*** Opening Entries supplied ***

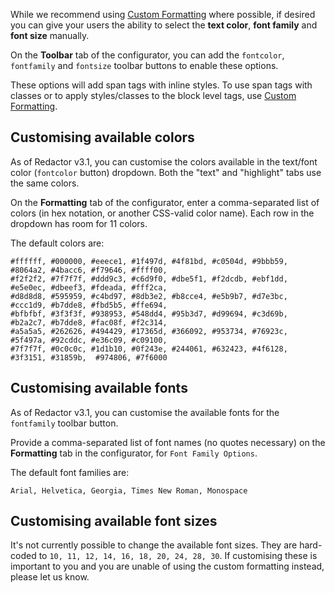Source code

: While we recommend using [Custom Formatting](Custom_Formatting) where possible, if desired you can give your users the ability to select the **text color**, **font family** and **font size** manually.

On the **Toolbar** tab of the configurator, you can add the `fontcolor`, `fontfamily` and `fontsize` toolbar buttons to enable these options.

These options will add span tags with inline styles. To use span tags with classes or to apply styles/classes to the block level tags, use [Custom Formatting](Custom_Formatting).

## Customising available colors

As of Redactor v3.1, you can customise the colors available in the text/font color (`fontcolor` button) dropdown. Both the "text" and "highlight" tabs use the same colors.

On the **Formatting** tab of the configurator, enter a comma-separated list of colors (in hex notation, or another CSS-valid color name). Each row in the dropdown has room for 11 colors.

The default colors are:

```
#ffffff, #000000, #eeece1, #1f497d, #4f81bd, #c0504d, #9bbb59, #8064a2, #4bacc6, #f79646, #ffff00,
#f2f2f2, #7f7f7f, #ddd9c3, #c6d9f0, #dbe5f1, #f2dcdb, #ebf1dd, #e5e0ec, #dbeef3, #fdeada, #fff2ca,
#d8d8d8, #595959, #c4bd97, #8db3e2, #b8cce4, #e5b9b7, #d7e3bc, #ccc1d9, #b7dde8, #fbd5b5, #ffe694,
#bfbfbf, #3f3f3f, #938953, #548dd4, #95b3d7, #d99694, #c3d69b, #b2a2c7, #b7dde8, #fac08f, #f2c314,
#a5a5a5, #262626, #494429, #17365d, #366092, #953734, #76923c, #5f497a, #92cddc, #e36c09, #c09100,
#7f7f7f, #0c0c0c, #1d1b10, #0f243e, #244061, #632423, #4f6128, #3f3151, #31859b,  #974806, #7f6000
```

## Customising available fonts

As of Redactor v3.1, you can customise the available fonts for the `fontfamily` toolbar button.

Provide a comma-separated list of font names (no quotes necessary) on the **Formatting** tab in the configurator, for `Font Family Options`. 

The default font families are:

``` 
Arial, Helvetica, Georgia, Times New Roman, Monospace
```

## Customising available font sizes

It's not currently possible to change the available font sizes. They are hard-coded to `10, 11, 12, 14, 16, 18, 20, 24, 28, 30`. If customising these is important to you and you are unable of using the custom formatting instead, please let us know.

*** Closing Entries supplied ***
*** Opening Entries supplied ***

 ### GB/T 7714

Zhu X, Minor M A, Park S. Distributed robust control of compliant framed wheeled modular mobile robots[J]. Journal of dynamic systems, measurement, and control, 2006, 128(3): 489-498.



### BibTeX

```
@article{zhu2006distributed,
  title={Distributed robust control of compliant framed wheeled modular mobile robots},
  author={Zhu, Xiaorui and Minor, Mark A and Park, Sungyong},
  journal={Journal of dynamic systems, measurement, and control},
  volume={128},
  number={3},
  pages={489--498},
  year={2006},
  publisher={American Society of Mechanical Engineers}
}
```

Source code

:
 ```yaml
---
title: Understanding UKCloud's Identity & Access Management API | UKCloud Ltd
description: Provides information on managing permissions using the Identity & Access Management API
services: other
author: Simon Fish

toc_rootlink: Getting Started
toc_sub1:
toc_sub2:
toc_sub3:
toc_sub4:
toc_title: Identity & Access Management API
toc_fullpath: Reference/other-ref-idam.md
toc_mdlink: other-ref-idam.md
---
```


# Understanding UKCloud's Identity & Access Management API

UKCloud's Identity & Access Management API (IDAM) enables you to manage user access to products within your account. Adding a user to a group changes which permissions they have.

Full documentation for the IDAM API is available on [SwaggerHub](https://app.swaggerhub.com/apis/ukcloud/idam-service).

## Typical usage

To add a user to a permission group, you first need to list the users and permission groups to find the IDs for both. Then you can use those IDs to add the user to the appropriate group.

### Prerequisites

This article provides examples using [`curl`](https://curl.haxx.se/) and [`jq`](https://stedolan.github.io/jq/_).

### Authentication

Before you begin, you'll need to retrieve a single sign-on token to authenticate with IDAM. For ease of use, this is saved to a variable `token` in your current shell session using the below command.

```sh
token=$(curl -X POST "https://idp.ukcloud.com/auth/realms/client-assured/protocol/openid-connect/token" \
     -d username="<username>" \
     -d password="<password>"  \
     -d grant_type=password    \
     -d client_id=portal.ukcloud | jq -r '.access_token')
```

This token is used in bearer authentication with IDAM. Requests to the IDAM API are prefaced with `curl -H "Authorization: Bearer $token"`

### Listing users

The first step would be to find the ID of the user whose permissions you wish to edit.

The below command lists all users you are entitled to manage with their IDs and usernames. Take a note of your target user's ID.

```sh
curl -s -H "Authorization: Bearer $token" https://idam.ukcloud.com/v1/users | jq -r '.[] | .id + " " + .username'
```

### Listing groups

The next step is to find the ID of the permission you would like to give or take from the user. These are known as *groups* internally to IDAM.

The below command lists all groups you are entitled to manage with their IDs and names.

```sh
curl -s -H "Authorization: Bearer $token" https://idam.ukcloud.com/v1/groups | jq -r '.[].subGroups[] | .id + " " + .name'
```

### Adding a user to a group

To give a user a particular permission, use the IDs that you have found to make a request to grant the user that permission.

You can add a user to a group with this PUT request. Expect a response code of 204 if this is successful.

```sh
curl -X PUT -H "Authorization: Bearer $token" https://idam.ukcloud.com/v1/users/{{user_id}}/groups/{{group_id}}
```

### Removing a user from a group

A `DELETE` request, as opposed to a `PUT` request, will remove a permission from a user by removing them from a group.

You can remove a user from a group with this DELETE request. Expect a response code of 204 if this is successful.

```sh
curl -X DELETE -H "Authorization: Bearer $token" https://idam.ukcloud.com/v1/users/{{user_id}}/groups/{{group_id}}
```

*** Closing Entries supplied ***
*** Opening Entries supplied ***

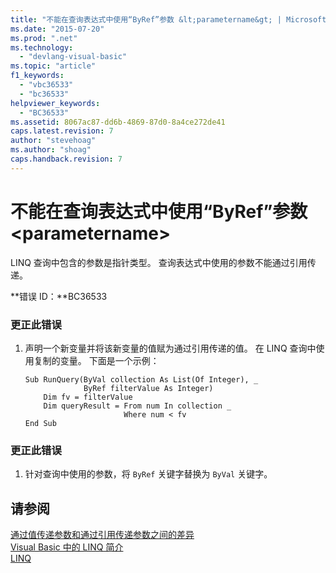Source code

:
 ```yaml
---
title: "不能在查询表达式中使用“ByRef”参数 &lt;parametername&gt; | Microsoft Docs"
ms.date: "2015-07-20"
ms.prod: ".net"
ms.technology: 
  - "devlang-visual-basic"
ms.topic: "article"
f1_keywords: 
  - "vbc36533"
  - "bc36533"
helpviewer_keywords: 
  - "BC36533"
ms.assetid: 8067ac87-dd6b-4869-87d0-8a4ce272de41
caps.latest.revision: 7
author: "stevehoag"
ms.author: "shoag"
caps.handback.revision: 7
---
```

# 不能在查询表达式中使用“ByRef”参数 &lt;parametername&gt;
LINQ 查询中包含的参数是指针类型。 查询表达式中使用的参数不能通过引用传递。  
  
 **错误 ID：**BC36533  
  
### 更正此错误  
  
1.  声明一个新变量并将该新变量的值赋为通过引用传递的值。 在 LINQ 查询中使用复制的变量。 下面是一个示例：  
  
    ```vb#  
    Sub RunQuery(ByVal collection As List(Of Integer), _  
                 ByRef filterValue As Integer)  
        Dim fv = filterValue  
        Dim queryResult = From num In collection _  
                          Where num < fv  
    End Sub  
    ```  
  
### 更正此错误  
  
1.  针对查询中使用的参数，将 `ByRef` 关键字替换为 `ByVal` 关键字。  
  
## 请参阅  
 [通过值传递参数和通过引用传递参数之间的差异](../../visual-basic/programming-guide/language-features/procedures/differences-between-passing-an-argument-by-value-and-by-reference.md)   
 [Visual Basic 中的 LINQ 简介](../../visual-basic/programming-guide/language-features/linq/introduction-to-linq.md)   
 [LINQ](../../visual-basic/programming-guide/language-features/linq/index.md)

*** Closing Entries supplied ***

* _To do_:
Go line by line through the data, copying each one that contains the word "possible".

* _The completed task_:
: While we recommend using [Custom Formatting](Custom_Formatting) where possible, if desired you can give your users the ability to select the **text color**, **font family** and **font size** manually.
It's not currently possible to change the available font sizes. They are hard-coded to `10, 11, 12, 14, 16, 18, 20, 24, 28, 30`. If customising these is important to you and you are unable of using the custom formatting instead, please let us know.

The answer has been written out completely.